A credit account is a precious thing. If you're an established client then I may
offer you a credit account.The decision is based on several factors:
- how well I know and trust your business
- any requirements to fit in with your organisation's payment routines
- references from your other suppliers
- no late fees for previous account payments (see Credit Management)
If you have a credit account, you'll have 30 days to pay an invoice - plenty
of time to do the paperwork at your end. I'll normally issue an invoice at the end of
a project rather than before it starts, so you'll have a lot of time to anticipate
and plan for this payment.If you need more time to process a payment, I'll send a
proforma invoice in advance for your accountant. If you need it just ask.

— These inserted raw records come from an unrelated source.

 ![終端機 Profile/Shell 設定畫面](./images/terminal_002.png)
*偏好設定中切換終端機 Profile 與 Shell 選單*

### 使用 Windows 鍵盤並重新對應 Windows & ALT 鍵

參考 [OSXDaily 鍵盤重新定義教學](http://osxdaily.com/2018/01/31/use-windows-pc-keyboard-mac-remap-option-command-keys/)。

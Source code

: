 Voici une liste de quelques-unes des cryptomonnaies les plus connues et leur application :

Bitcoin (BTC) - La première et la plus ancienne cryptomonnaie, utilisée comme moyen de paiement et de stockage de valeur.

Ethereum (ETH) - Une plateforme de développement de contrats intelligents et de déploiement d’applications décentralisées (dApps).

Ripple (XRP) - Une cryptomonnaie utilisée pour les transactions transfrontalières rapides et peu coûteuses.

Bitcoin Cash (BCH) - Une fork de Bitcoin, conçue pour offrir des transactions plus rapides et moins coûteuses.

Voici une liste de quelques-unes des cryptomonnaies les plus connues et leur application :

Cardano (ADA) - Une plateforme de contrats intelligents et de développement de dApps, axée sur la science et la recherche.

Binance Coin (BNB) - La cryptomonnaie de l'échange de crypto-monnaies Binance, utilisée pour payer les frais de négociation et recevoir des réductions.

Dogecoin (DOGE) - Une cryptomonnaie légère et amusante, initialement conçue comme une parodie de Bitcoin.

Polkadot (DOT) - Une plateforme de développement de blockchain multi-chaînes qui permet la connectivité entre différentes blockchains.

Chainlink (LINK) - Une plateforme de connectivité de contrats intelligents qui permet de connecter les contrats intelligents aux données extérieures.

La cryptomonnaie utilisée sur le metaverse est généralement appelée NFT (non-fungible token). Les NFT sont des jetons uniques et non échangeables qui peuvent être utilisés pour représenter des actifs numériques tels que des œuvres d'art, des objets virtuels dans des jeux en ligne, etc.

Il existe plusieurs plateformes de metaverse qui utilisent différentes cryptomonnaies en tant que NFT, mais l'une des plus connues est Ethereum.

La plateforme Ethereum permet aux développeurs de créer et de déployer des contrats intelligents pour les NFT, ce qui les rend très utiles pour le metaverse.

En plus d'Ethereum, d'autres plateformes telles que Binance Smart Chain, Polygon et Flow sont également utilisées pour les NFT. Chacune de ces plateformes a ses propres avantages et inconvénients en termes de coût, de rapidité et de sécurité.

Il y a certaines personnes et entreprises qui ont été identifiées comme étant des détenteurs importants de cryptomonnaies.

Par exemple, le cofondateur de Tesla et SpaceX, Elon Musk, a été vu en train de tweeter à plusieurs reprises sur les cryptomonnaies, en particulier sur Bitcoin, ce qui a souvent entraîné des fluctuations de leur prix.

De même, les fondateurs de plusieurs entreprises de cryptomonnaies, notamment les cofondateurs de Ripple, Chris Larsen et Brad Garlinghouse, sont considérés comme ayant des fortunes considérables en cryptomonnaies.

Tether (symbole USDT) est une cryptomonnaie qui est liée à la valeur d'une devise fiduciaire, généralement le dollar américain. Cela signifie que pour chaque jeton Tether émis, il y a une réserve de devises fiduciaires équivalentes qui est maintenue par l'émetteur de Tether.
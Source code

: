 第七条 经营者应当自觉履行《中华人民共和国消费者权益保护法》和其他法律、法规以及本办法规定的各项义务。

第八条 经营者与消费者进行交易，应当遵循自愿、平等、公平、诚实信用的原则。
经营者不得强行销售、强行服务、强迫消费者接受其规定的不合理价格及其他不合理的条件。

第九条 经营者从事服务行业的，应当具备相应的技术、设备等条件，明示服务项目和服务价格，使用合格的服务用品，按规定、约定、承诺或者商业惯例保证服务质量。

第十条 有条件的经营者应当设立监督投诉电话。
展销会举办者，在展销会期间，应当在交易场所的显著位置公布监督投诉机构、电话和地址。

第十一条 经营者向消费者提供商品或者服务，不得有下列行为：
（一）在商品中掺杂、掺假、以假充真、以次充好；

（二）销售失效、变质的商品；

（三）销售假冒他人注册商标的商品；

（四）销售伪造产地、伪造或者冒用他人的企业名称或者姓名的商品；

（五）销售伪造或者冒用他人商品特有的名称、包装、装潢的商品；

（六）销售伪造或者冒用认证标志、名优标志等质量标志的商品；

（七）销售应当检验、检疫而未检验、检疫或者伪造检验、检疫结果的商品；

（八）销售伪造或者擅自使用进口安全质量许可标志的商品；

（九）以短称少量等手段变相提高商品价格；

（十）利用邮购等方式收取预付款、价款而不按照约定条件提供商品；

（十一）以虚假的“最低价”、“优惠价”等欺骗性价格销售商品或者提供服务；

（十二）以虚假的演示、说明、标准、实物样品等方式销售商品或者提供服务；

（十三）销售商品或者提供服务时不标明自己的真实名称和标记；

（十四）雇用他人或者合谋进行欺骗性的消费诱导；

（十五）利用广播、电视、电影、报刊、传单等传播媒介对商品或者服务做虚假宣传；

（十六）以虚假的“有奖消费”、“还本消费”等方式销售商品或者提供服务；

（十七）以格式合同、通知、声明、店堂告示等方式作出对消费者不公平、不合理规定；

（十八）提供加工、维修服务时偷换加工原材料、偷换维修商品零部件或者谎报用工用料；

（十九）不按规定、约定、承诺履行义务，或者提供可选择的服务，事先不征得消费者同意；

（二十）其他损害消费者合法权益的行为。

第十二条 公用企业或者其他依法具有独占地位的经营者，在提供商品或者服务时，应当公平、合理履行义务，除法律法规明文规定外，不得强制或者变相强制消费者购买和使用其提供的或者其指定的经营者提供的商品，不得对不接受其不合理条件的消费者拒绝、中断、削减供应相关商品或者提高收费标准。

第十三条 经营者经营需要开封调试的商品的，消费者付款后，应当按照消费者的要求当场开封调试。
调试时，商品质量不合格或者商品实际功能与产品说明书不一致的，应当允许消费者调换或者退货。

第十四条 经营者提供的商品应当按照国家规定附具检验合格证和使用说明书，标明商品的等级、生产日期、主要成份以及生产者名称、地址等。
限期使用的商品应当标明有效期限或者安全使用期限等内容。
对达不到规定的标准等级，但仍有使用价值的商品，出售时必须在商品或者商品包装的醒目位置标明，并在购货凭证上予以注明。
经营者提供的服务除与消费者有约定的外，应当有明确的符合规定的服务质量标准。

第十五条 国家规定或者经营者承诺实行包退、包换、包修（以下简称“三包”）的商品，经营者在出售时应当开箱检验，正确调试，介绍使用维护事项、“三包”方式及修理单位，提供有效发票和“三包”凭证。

If you can pay me straight away we'll soon become best friends and I'll want to
turn other clients down to work on your projects. It's also good karma!
If you think that you might not be able to make payment by the date highlighted in
red on the invoice, then it's no problem, these thing happen sometimes. But please
contact me before the due date to agree an alternative date,
otherwise I'll worry about you.
Automatic reminders about unpaid invoices are sent via email to the
person you nominate to deal with payment of my invoices. These reminders are sent
starting on the due date and continuing daily until payment is received, you let me know that payment has been made via BACS, or I
agree to a later due date.
What happens after the due date is detailed in my Credit Management policy. I'm likely to withdraw
the credit account from you if we go through all the steps involved, as I would if
you repeatedly overshoot the invoice due date.
As a final thought, please remember that I'm not a large company and I can't
support your organisation's cashflow. Think of me as a casual employee and need to
be paid when the work is done, rather than weeks afterwards.